[PROBLEM STATEMENT]
Without the pictures, give the listing below again exactly.

++++++++++

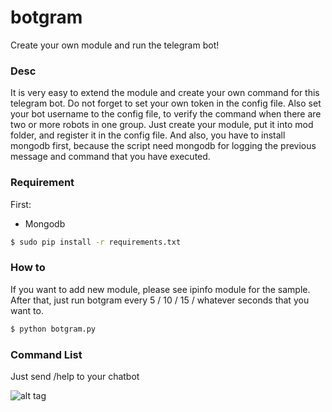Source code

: # botgram
Create your own module and run the telegram bot!

### Desc
It is very easy to extend the module and create your own command for this telegram bot. Do not forget to set your own token in the config file. Also set your bot username to the config file, to verify the command when there are two or more robots in one group.
Just create your module, put it into mod folder, and register it in the config file. And also, you have to install mongodb first, because the script need mongodb for logging the previous message and command that you have executed.

### Requirement
First:

- Mongodb

```sh
$ sudo pip install -r requirements.txt
```

### How to
If you want to add new module, please see ipinfo module for the sample. After that, just run botgram every 5 / 10 / 15 / whatever seconds that you want to.

```sh
$ python botgram.py
```

### Command List
Just send /help to your chatbot

![alt tag](http://blog.bermain.net/tele_bot.png)
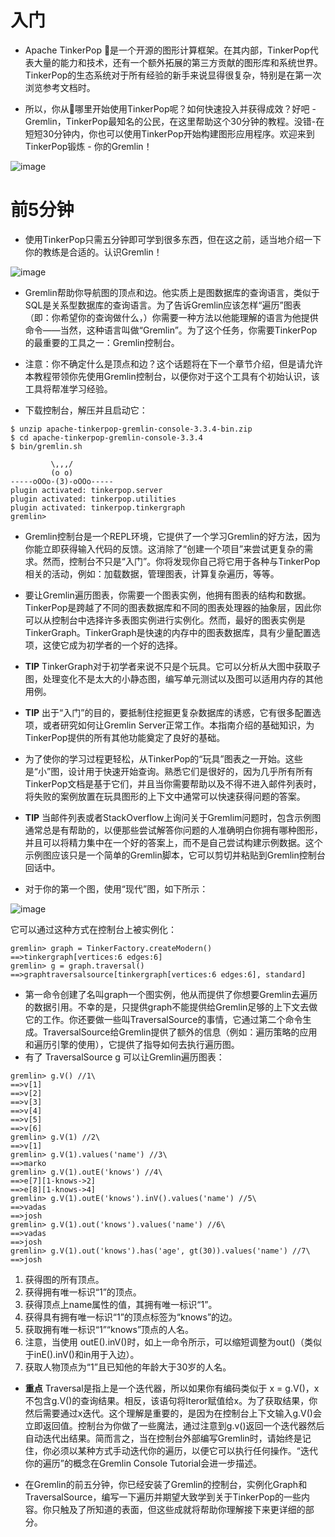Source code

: # 入门
- Apache TinkerPop 是一个开源的图形计算框架。在其内部，TinkerPop代表大量的能力和技术，还有一个额外拓展的第三方贡献的图形库和系统世界。TinkerPop的生态系统对于所有经验的新手来说显得很复杂，特别是在第一次浏览参考文档时。

- 所以，你从哪里开始使用TinkerPop呢？如何快速投入并获得成效？好吧 - Gremlin，TinkerPop最知名的公民，在这里帮助这个30分钟的教程。没错-在短短30分钟内，你也可以使用TinkerPop开始构建图形应用程序。欢迎来到TinkerPop锻炼 - 你的Gremlin！

![image](http://tinkerpop.apache.org/docs/3.3.4/images/gremlin-gym.png)

# 前5分钟
- 使用TinkerPop只需五分钟即可学到很多东西，但在这之前，适当地介绍一下你的教练是合适的。认识Gremlin！

![image](http://tinkerpop.apache.org/docs/3.3.4/images/gremlin-standing.png)

- Gremlin帮助你导航图的顶点和边。他实质上是图数据库的查询语言，类似于SQL是关系型数据库的查询语言。为了告诉Gremlin应该怎样“遍历”图表（即：你希望你的查询做什么，）你需要一种方法以他能理解的语言为他提供命令——当然，这种语言叫做“Gremlin”。为了这个任务，你需要TinkerPop的最重要的工具之一：Gremlin控制台。

- 注意：你不确定什么是顶点和边？这个话题将在下一个章节介绍，但是请允许本教程带领你先使用Gremlin控制台，以便你对于这个工具有个初始认识，该工具将帮准学习经验。

- 下载控制台，解压并且启动它：

```
$ unzip apache-tinkerpop-gremlin-console-3.3.4-bin.zip
$ cd apache-tinkerpop-gremlin-console-3.3.4
$ bin/gremlin.sh

         \,,,/
         (o o)
-----oOOo-(3)-oOOo-----
plugin activated: tinkerpop.server
plugin activated: tinkerpop.utilities
plugin activated: tinkerpop.tinkergraph
gremlin>
```

- Gremlin控制台是一个REPL环境，它提供了一个学习Gremlin的好方法，因为你能立即获得输入代码的反馈。这消除了“创建一个项目”来尝试更复杂的需求。然而，控制台不只是“入门”。你将发现你自己将它用于各种与TinkerPop相关的活动，例如：加载数据，管理图表，计算复杂遍历，等等。

- 要让Gremlin遍历图表，你需要一个图表实例，他拥有图表的结构和数据。TinkerPop是跨越了不同的图表数据库和不同的图表处理器的抽象层，因此你可以从控制台中选择许多表图实例进行实例化。然而，最好的图表实例是TinkerGraph。TinkerGraph是快速的内存中的图表数据库，具有少量配置选项，这使它成为初学者的一个好的选择。

- **TIP** TinkerGraph对于初学者来说不只是个玩具。它可以分析从大图中获取子图，处理变化不是太大的小静态图，编写单元测试以及图可以适用内存的其他用例。

- **TIP** 出于“入门”的目的，要抵制住挖掘更复杂数据库的诱惑，它有很多配置选项，或者研究如何让Gremlin Server正常工作。本指南介绍的基础知识，为TinkerPop提供的所有其他功能奠定了良好的基础。

- 为了使你的学习过程更轻松，从TinkerPop的“玩具”图表之一开始。这些是“小”图，设计用于快速开始查询。熟悉它们是很好的，因为几乎所有所有TinkerPop文档是基于它们，并且当你需要帮助以及不得不进入邮件列表时，将失败的案例放置在玩具图形的上下文中通常可以快速获得问题的答案。

- **TIP** 当邮件列表或者StackOverflow上询问关于Gremlim问题时，包含示例图通常总是有帮助的，以便那些尝试解答你问题的人准确明白你拥有哪种图形，并且可以将精力集中在一个好的答案上，而不是自己尝试构建示例数据。这个示例图应该只是一个简单的Gremlin脚本，它可以剪切并粘贴到Gremlin控制台回话中。

- 对于你的第一个图，使用“现代”图，如下所示：

![image](http://tinkerpop.apache.org/docs/3.3.4/images/tinkerpop-modern.png)

它可以通过这种方式在控制台上被实例化：
```
gremlin> graph = TinkerFactory.createModern()
==>tinkergraph[vertices:6 edges:6]
gremlin> g = graph.traversal()
==>graphtraversalsource[tinkergraph[vertices:6 edges:6], standard]
```
- 第一命令创建了名叫graph一个图实例，他从而提供了你想要Gremlin去遍历的数据引用。不幸的是，只提供graph不能提供给Gremlin足够的上下文去做它的工作。你还要做一些叫TraversalSource的事情，它通过第二个命令生成。TraversalSource给Gremlin提供了额外的信息（例如：遍历策略的应用和遍历引擎的使用），它提供了指导如何去执行遍历图。
- 有了 TraversalSource g 可以让Gremlin遍历图表：
```
gremlin> g.V() //1\
==>v[1]
==>v[2]
==>v[3]
==>v[4]
==>v[5]
==>v[6]
gremlin> g.V(1) //2\
==>v[1]
gremlin> g.V(1).values('name') //3\
==>marko
gremlin> g.V(1).outE('knows') //4\
==>e[7][1-knows->2]
==>e[8][1-knows->4]
gremlin> g.V(1).outE('knows').inV().values('name') //5\
==>vadas
==>josh
gremlin> g.V(1).out('knows').values('name') //6\
==>vadas
==>josh
gremlin> g.V(1).out('knows').has('age', gt(30)).values('name') //7\
==>josh
```

1. 获得图的所有顶点。
2. 获得拥有唯一标识“1”的顶点。
3. 获得顶点上name属性的值，其拥有唯一标识“1”。
4. 获得具有拥有唯一标识“1”的顶点标签为“knows”的边。
5. 获取拥有唯一标识“1”“knows”顶点的人名。
6. 注意，当使用 outE().inV()时，如上一命令所示，可以缩短调整为out()（类似于inE().inV()和in用于入边）。
7. 获取人物顶点为“1”且已知他的年龄大于30岁的人名。

- **重点** Traversal是指上是一个迭代器，所以如果你有编码类似于  x = g.V()，x 不包含g.V()的查询结果。相反，该语句将Iteror赋值给x。为了获取结果，你然后需要通过x迭代。这个理解是重要的，是因为在控制台上下文输入g.V()会立即返回值。控制台为你做了一些魔法，通过注意到g.v()返回一个迭代器然后自动迭代出结果。简而言之，当在控制台外部编写Gremlin时，请始终是记住，你必须以某种方式手动迭代你的遍历，以便它可以执行任何操作。“迭代你的遍历”的概念在Gremlin Console Tutorial会进一步描述。

- 在Gremlin的前五分钟，你已经安装了Gremlin的控制台，实例化Graph和TraversalSource，编写一下遍历并期望大致学到关于TinkerPop的一些内容。你只触及了所知道的表面，但这些成就将帮助你理解接下来更详细的部分。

++++++++++

[FINISHED TASK]
Source code

: # botgram
Create your own module and run the telegram bot!

### Desc
It is very easy to extend the module and create your own command for this telegram bot. Do not forget to set your own token in the config file. Also set your bot username to the config file, to verify the command when there are two or more robots in one group.
Just create your module, put it into mod folder, and register it in the config file. And also, you have to install mongodb first, because the script need mongodb for logging the previous message and command that you have executed.

### Requirement
First:

- Mongodb

```sh
$ sudo pip install -r requirements.txt
```

### How to
If you want to add new module, please see ipinfo module for the sample. After that, just run botgram every 5 / 10 / 15 / whatever seconds that you want to.

```sh
$ python botgram.py
```

### Command List
Just send /help to your chatbot

![alt tag](http://blog.bermain.net/tele_bot.png)
Source code

: # 入门
- Apache TinkerPop 是一个开源的图形计算框架。在其内部，TinkerPop代表大量的能力和技术，还有一个额外拓展的第三方贡献的图形库和系统世界。TinkerPop的生态系统对于所有经验的新手来说显得很复杂，特别是在第一次浏览参考文档时。

- 所以，你从哪里开始使用TinkerPop呢？如何快速投入并获得成效？好吧 - Gremlin，TinkerPop最知名的公民，在这里帮助这个30分钟的教程。没错-在短短30分钟内，你也可以使用TinkerPop开始构建图形应用程序。欢迎来到TinkerPop锻炼 - 你的Gremlin！

![image](http://tinkerpop.apache.org/docs/3.3.4/images/gremlin-gym.png)

# 前5分钟
- 使用TinkerPop只需五分钟即可学到很多东西，但在这之前，适当地介绍一下你的教练是合适的。认识Gremlin！

![image](http://tinkerpop.apache.org/docs/3.3.4/images/gremlin-standing.png)

- Gremlin帮助你导航图的顶点和边。他实质上是图数据库的查询语言，类似于SQL是关系型数据库的查询语言。为了告诉Gremlin应该怎样“遍历”图表（即：你希望你的查询做什么，）你需要一种方法以他能理解的语言为他提供命令——当然，这种语言叫做“Gremlin”。为了这个任务，你需要TinkerPop的最重要的工具之一：Gremlin控制台。

- 注意：你不确定什么是顶点和边？这个话题将在下一个章节介绍，但是请允许本教程带领你先使用Gremlin控制台，以便你对于这个工具有个初始认识，该工具将帮准学习经验。

- 下载控制台，解压并且启动它：

```
$ unzip apache-tinkerpop-gremlin-console-3.3.4-bin.zip
$ cd apache-tinkerpop-gremlin-console-3.3.4
$ bin/gremlin.sh

         \,,,/
         (o o)
-----oOOo-(3)-oOOo-----
plugin activated: tinkerpop.server
plugin activated: tinkerpop.utilities
plugin activated: tinkerpop.tinkergraph
gremlin>
```

- Gremlin控制台是一个REPL环境，它提供了一个学习Gremlin的好方法，因为你能立即获得输入代码的反馈。这消除了“创建一个项目”来尝试更复杂的需求。然而，控制台不只是“入门”。你将发现你自己将它用于各种与TinkerPop相关的活动，例如：加载数据，管理图表，计算复杂遍历，等等。

- 要让Gremlin遍历图表，你需要一个图表实例，他拥有图表的结构和数据。TinkerPop是跨越了不同的图表数据库和不同的图表处理器的抽象层，因此你可以从控制台中选择许多表图实例进行实例化。然而，最好的图表实例是TinkerGraph。TinkerGraph是快速的内存中的图表数据库，具有少量配置选项，这使它成为初学者的一个好的选择。

- **TIP** TinkerGraph对于初学者来说不只是个玩具。它可以分析从大图中获取子图，处理变化不是太大的小静态图，编写单元测试以及图可以适用内存的其他用例。

- **TIP** 出于“入门”的目的，要抵制住挖掘更复杂数据库的诱惑，它有很多配置选项，或者研究如何让Gremlin Server正常工作。本指南介绍的基础知识，为TinkerPop提供的所有其他功能奠定了良好的基础。

- 为了使你的学习过程更轻松，从TinkerPop的“玩具”图表之一开始。这些是“小”图，设计用于快速开始查询。熟悉它们是很好的，因为几乎所有所有TinkerPop文档是基于它们，并且当你需要帮助以及不得不进入邮件列表时，将失败的案例放置在玩具图形的上下文中通常可以快速获得问题的答案。

- **TIP** 当邮件列表或者StackOverflow上询问关于Gremlim问题时，包含示例图通常总是有帮助的，以便那些尝试解答你问题的人准确明白你拥有哪种图形，并且可以将精力集中在一个好的答案上，而不是自己尝试构建示例数据。这个示例图应该只是一个简单的Gremlin脚本，它可以剪切并粘贴到Gremlin控制台回话中。

- 对于你的第一个图，使用“现代”图，如下所示：

![image](http://tinkerpop.apache.org/docs/3.3.4/images/tinkerpop-modern.png)

它可以通过这种方式在控制台上被实例化：
```
gremlin> graph = TinkerFactory.createModern()
==>tinkergraph[vertices:6 edges:6]
gremlin> g = graph.traversal()
==>graphtraversalsource[tinkergraph[vertices:6 edges:6], standard]
```
- 第一命令创建了名叫graph一个图实例，他从而提供了你想要Gremlin去遍历的数据引用。不幸的是，只提供graph不能提供给Gremlin足够的上下文去做它的工作。你还要做一些叫TraversalSource的事情，它通过第二个命令生成。TraversalSource给Gremlin提供了额外的信息（例如：遍历策略的应用和遍历引擎的使用），它提供了指导如何去执行遍历图。
- 有了 TraversalSource g 可以让Gremlin遍历图表：
```
gremlin> g.V() //1\
==>v[1]
==>v[2]
==>v[3]
==>v[4]
==>v[5]
==>v[6]
gremlin> g.V(1) //2\
==>v[1]
gremlin> g.V(1).values('name') //3\
==>marko
gremlin> g.V(1).outE('knows') //4\
==>e[7][1-knows->2]
==>e[8][1-knows->4]
gremlin> g.V(1).outE('knows').inV().values('name') //5\
==>vadas
==>josh
gremlin> g.V(1).out('knows').values('name') //6\
==>vadas
==>josh
gremlin> g.V(1).out('knows').has('age', gt(30)).values('name') //7\
==>josh
```

1. 获得图的所有顶点。
2. 获得拥有唯一标识“1”的顶点。
3. 获得顶点上name属性的值，其拥有唯一标识“1”。
4. 获得具有拥有唯一标识“1”的顶点标签为“knows”的边。
5. 获取拥有唯一标识“1”“knows”顶点的人名。
6. 注意，当使用 outE().inV()时，如上一命令所示，可以缩短调整为out()（类似于inE().inV()和in用于入边）。
7. 获取人物顶点为“1”且已知他的年龄大于30岁的人名。

- **重点** Traversal是指上是一个迭代器，所以如果你有编码类似于  x = g.V()，x 不包含g.V()的查询结果。相反，该语句将Iteror赋值给x。为了获取结果，你然后需要通过x迭代。这个理解是重要的，是因为在控制台上下文输入g.V()会立即返回值。控制台为你做了一些魔法，通过注意到g.v()返回一个迭代器然后自动迭代出结果。简而言之，当在控制台外部编写Gremlin时，请始终是记住，你必须以某种方式手动迭代你的遍历，以便它可以执行任何操作。“迭代你的遍历”的概念在Gremlin Console Tutorial会进一步描述。

- 在Gremlin的前五分钟，你已经安装了Gremlin的控制台，实例化Graph和TraversalSource，编写一下遍历并期望大致学到关于TinkerPop的一些内容。你只触及了所知道的表面，但这些成就将帮助你理解接下来更详细的部分。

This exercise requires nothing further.